= WORK REQUIRED =
Retrieve each line that contains the word "DoxyCompactItemize" from the entries below.

======== RECORDED DATA ========

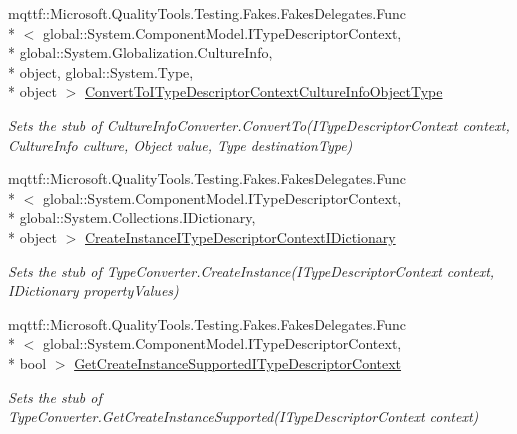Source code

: \begin{DoxyCompactItemize}
mqttf\-::\-Microsoft.\-Quality\-Tools.\-Testing.\-Fakes.\-Fakes\-Delegates.\-Func\\*
$<$ global\-::\-System.\-Component\-Model.\-I\-Type\-Descriptor\-Context, \\*
global\-::\-System.\-Globalization.\-Culture\-Info, \\*
object, global\-::\-System.\-Type, \\*
object $>$ \hyperlink{class_system_1_1_component_model_1_1_fakes_1_1_stub_culture_info_converter_a5f23940c0936fcf7f3637a05d3fe81f8}{Convert\-To\-I\-Type\-Descriptor\-Context\-Culture\-Info\-Object\-Type}
\begin{DoxyCompactList}\small\item\em Sets the stub of Culture\-Info\-Converter.\-Convert\-To(\-I\-Type\-Descriptor\-Context context, Culture\-Info culture, Object value, Type destination\-Type)\end{DoxyCompactList}\item 
mqttf\-::\-Microsoft.\-Quality\-Tools.\-Testing.\-Fakes.\-Fakes\-Delegates.\-Func\\*
$<$ global\-::\-System.\-Component\-Model.\-I\-Type\-Descriptor\-Context, \\*
global\-::\-System.\-Collections.\-I\-Dictionary, \\*
object $>$ \hyperlink{class_system_1_1_component_model_1_1_fakes_1_1_stub_culture_info_converter_a983e9f1c21ce77954cb0b30190deed16}{Create\-Instance\-I\-Type\-Descriptor\-Context\-I\-Dictionary}
\begin{DoxyCompactList}\small\item\em Sets the stub of Type\-Converter.\-Create\-Instance(\-I\-Type\-Descriptor\-Context context, I\-Dictionary property\-Values)\end{DoxyCompactList}\item 
mqttf\-::\-Microsoft.\-Quality\-Tools.\-Testing.\-Fakes.\-Fakes\-Delegates.\-Func\\*
$<$ global\-::\-System.\-Component\-Model.\-I\-Type\-Descriptor\-Context, \\*
bool $>$ \hyperlink{class_system_1_1_component_model_1_1_fakes_1_1_stub_culture_info_converter_a3d60a0bd2444961e1fa2920e4766d816}{Get\-Create\-Instance\-Supported\-I\-Type\-Descriptor\-Context}
\begin{DoxyCompactList}\small\item\em Sets the stub of Type\-Converter.\-Get\-Create\-Instance\-Supported(\-I\-Type\-Descriptor\-Context context)\end{DoxyCompactList}\item 

\end{DoxyCompactItemize}
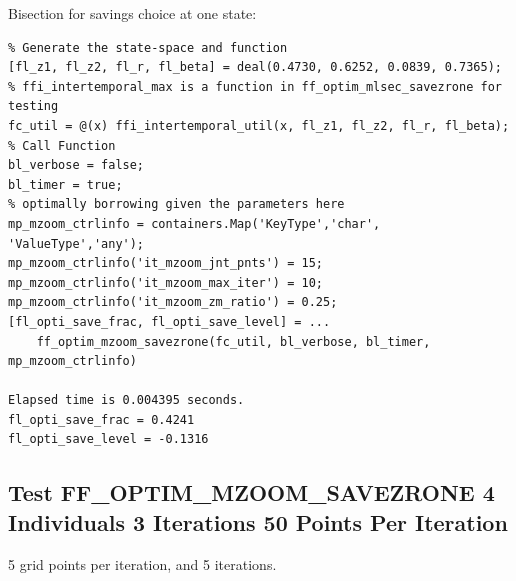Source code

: \documentclass[
]{book}
\begin{document}
Bisection for savings choice at one state:

\begin{verbatim}
% Generate the state-space and function
[fl_z1, fl_z2, fl_r, fl_beta] = deal(0.4730, 0.6252, 0.0839, 0.7365);
% ffi_intertemporal_max is a function in ff_optim_mlsec_savezrone for testing
fc_util = @(x) ffi_intertemporal_util(x, fl_z1, fl_z2, fl_r, fl_beta);
% Call Function
bl_verbose = false;
bl_timer = true;
% optimally borrowing given the parameters here
mp_mzoom_ctrlinfo = containers.Map('KeyType','char', 'ValueType','any');
mp_mzoom_ctrlinfo('it_mzoom_jnt_pnts') = 15;
mp_mzoom_ctrlinfo('it_mzoom_max_iter') = 10;
mp_mzoom_ctrlinfo('it_mzoom_zm_ratio') = 0.25;
[fl_opti_save_frac, fl_opti_save_level] = ...
    ff_optim_mzoom_savezrone(fc_util, bl_verbose, bl_timer, mp_mzoom_ctrlinfo)

Elapsed time is 0.004395 seconds.
fl_opti_save_frac = 0.4241
fl_opti_save_level = -0.1316
\end{verbatim}

\hypertarget{test-ff_optim_mzoom_savezrone-4-individuals-3-iterations-50-points-per-iteration}{%
\subsection{Test FF\_OPTIM\_MZOOM\_SAVEZRONE 4 Individuals 3 Iterations 50 Points Per Iteration}\label{test-ff_optim_mzoom_savezrone-4-individuals-3-iterations-50-points-per-iteration}}

5 grid points per iteration, and 5 iterations.
\end{document}
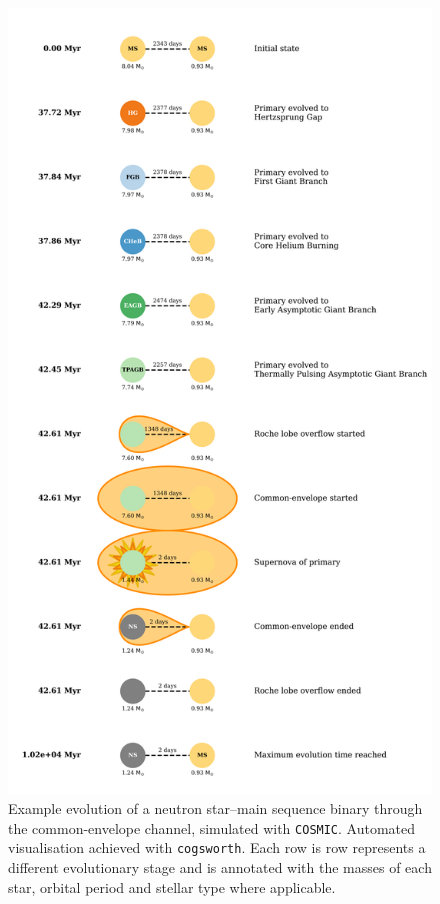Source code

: \documentclass[twocolumn, twocolappendix]{aastex631}
\newcommand{\cosmic}{\texttt{COSMIC}\xspace}
\newcommand{\cogsworth}{\texttt{cogsworth}\xspace}
\begin{document}
\begin{figure}
    \centering
    \includegraphics[width=\columnwidth]{figures/cartoon.png}
    \caption{Example evolution of a neutron star--main sequence binary through the common-envelope channel, simulated with \cosmic. Automated visualisation achieved with \cogsworth. Each row is row represents a different evolutionary stage and is annotated with the masses of each star, orbital period and stellar type where applicable.}
    \label{fig:cartoon_ms_ns}
\end{figure}
\end{document}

========

= EXERCISE OUTPUT =
: \begin{DoxyCompactItemize}
\end{DoxyCompactItemize}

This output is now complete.